VIMS professor receives 'smart cities' funding, White House announces
VIMS will partner with Newport News to better manage coastal flooding
The White House today announced the winners of several grant competitions within its national smart city initiative, including a sub-award to Jon 'Derek' Loftis of William & Mary’s Virginia Institute of Marine Science in support of his efforts to help local communities better manage coastal flooding.
Loftis, a post-doctoral research associate at VIMS, won the award as part of a $75,000 grant to a team of eight local communities led by Newport News. The grant was bestowed under the umbrella of the National Institute of Science and Technology and its Replicable Smart City Technologies program, whose goal is to develop and deploy new technologies to improve citizen services in regards to flood prediction, rapid emergency response, and other concerns.
In announcing the smart city initiative last September, U.S. President Barack Obama said, “Every community is different, with different needs and different approaches. But communities that are making the most progress on these issues have some things in common. They don't look for a single silver bullet; instead they bring together local government and nonprofits and businesses and teachers and parents around a shared goal.”
In the case of Newport News and other Hampton Roads communities, the shared goal is to better monitor, predict, and respond to the growing threat of coastal flooding. VIMS’ 2012 report to the General Assembly on the topic shows that recurrent coastal flooding is already a notable issue in Tidewater Virginia, and one that is predicted to become significantly worse over reasonable planning horizons of 20-50 years as sea-level rises an additional 1.5 feet.
During the first step of the one-year project, Loftis and partners will install about a dozen water-level sensors from bridges in Newport News and other Hampton Roads localities, providing water-level information in near real-time to decision makers and the general public.

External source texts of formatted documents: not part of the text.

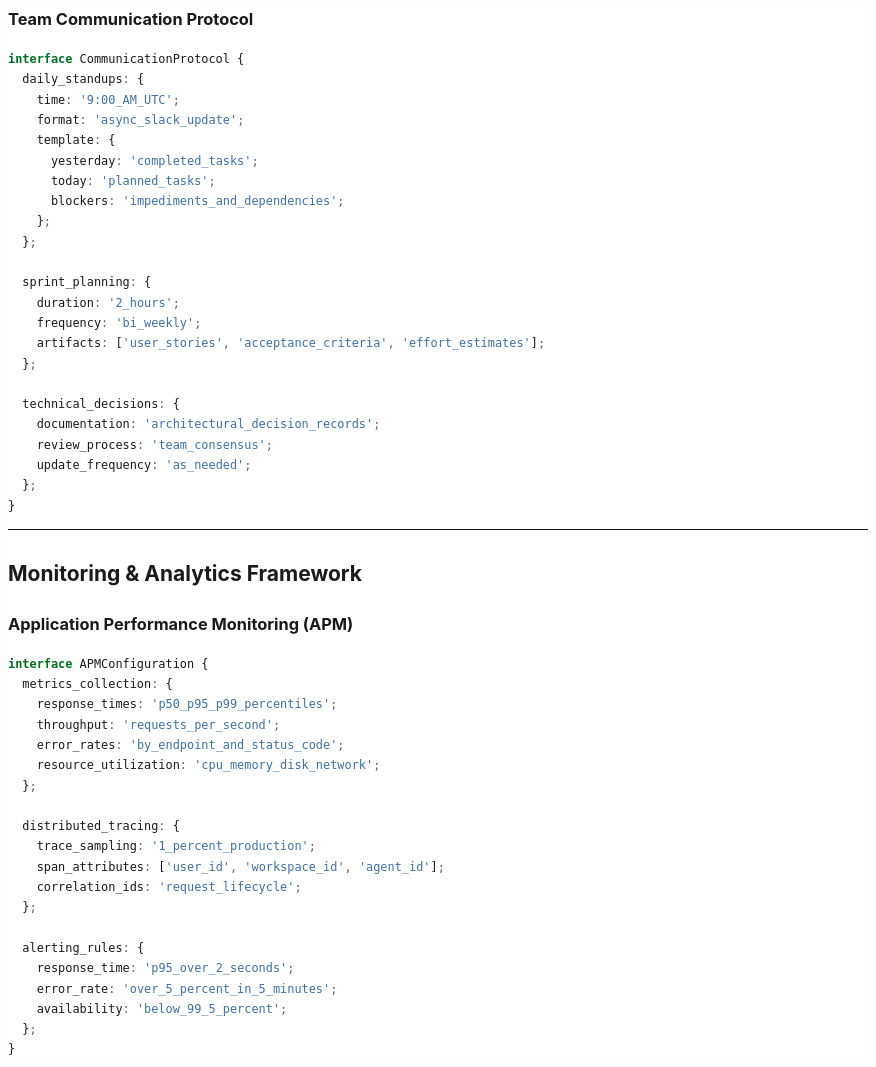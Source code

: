 ### Team Communication Protocol
```typescript
interface CommunicationProtocol {
  daily_standups: {
    time: '9:00_AM_UTC';
    format: 'async_slack_update';
    template: {
      yesterday: 'completed_tasks';
      today: 'planned_tasks';
      blockers: 'impediments_and_dependencies';
    };
  };
  
  sprint_planning: {
    duration: '2_hours';
    frequency: 'bi_weekly';
    artifacts: ['user_stories', 'acceptance_criteria', 'effort_estimates'];
  };
  
  technical_decisions: {
    documentation: 'architectural_decision_records';
    review_process: 'team_consensus';
    update_frequency: 'as_needed';
  };
}
```

---

## Monitoring & Analytics Framework

### Application Performance Monitoring (APM)
```typescript
interface APMConfiguration {
  metrics_collection: {
    response_times: 'p50_p95_p99_percentiles';
    throughput: 'requests_per_second';
    error_rates: 'by_endpoint_and_status_code';
    resource_utilization: 'cpu_memory_disk_network';
  };
  
  distributed_tracing: {
    trace_sampling: '1_percent_production';
    span_attributes: ['user_id', 'workspace_id', 'agent_id'];
    correlation_ids: 'request_lifecycle';
  };
  
  alerting_rules: {
    response_time: 'p95_over_2_seconds';
    error_rate: 'over_5_percent_in_5_minutes';
    availability: 'below_99_5_percent';
  };
}
```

Loftis will then use the readings from these water-level sensors to help validate and calibrate an extremely high-resolution computer model being developed at VIMS under the leadership of professor Harry Wang.

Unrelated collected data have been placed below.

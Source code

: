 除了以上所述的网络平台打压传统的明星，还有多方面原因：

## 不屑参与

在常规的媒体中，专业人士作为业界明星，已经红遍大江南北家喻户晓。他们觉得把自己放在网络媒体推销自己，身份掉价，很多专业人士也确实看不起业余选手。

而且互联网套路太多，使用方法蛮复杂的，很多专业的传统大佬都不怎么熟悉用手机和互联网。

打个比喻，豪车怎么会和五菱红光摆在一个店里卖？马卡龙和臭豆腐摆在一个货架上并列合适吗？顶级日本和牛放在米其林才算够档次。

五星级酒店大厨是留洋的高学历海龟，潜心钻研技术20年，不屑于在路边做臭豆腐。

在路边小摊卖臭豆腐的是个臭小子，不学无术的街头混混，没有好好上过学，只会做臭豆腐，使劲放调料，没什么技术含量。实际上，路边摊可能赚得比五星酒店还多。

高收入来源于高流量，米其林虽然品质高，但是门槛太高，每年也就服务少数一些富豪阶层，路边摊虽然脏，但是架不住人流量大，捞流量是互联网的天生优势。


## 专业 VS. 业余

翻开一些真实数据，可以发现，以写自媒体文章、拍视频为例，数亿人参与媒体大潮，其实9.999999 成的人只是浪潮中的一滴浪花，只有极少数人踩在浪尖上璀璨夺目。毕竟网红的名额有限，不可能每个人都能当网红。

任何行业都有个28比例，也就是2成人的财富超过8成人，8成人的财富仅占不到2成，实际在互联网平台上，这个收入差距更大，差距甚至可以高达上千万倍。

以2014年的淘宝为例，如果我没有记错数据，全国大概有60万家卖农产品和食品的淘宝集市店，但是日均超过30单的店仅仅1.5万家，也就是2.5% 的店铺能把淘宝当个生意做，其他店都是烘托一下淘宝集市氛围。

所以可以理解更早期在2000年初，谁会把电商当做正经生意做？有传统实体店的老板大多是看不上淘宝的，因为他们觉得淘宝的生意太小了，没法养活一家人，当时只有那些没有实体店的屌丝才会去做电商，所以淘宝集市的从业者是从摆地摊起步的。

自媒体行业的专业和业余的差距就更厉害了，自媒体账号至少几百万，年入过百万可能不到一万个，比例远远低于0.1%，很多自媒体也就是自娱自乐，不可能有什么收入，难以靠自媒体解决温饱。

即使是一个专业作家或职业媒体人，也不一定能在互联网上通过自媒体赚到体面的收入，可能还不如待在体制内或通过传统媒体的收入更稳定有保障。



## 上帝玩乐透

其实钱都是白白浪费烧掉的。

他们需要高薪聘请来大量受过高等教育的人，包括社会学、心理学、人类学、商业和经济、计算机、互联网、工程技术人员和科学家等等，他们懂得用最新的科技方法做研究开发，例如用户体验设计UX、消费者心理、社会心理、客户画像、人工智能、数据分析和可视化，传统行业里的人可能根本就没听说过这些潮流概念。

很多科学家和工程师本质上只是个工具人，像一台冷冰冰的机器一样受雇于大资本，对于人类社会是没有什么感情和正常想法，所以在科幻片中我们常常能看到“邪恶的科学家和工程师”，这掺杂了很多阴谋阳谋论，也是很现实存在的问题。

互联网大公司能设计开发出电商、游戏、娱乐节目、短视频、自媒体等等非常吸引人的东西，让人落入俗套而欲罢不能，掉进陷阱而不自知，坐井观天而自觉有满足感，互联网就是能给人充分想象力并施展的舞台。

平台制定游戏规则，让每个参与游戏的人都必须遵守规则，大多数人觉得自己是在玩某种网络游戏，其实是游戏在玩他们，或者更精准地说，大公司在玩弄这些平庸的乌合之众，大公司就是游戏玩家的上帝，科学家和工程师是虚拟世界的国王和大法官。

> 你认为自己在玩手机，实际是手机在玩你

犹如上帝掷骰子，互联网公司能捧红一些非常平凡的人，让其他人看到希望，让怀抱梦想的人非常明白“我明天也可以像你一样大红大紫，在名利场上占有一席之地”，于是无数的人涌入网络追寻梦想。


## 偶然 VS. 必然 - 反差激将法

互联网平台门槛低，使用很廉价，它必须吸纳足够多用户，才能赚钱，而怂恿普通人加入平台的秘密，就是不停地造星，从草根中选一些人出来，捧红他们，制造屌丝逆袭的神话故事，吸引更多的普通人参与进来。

Loftis says this “three-dimensional hydrodynamic model” is so detailed that it can simulate the street-level path of rising waters. “Our model,” he says, “can account for the barrier formed by a building or wall, the breach allowed by an alleyway, even the friction and permeability of the ground surface, and use those parameters to predict flood extent and ‘urban flooding pathways’ — the routes that floodwaters will most likely take as they enter a cityscape.”
Loftis also ultimately plans to add the sensor data to VIMS’ popular Tidewatch network, which tracks water level in relation to the local tidal range; short-term, non-tidal fluctuations in water height; and the long-term rise in sea level. Tidewatch also provides 36-hour water-level forecasts to help residents prepare for coastal flooding.
The knowledge gained from implementation and operation of the local sensor network and predictive computer models won’t just benefit Hampton Roads. As the name of the Replicable Smart City Technologies funding program attests, one criteria for funding decisions was that project partners share advancements in knowledge and technical capabilities so that they can be replicated in other cities nationwide.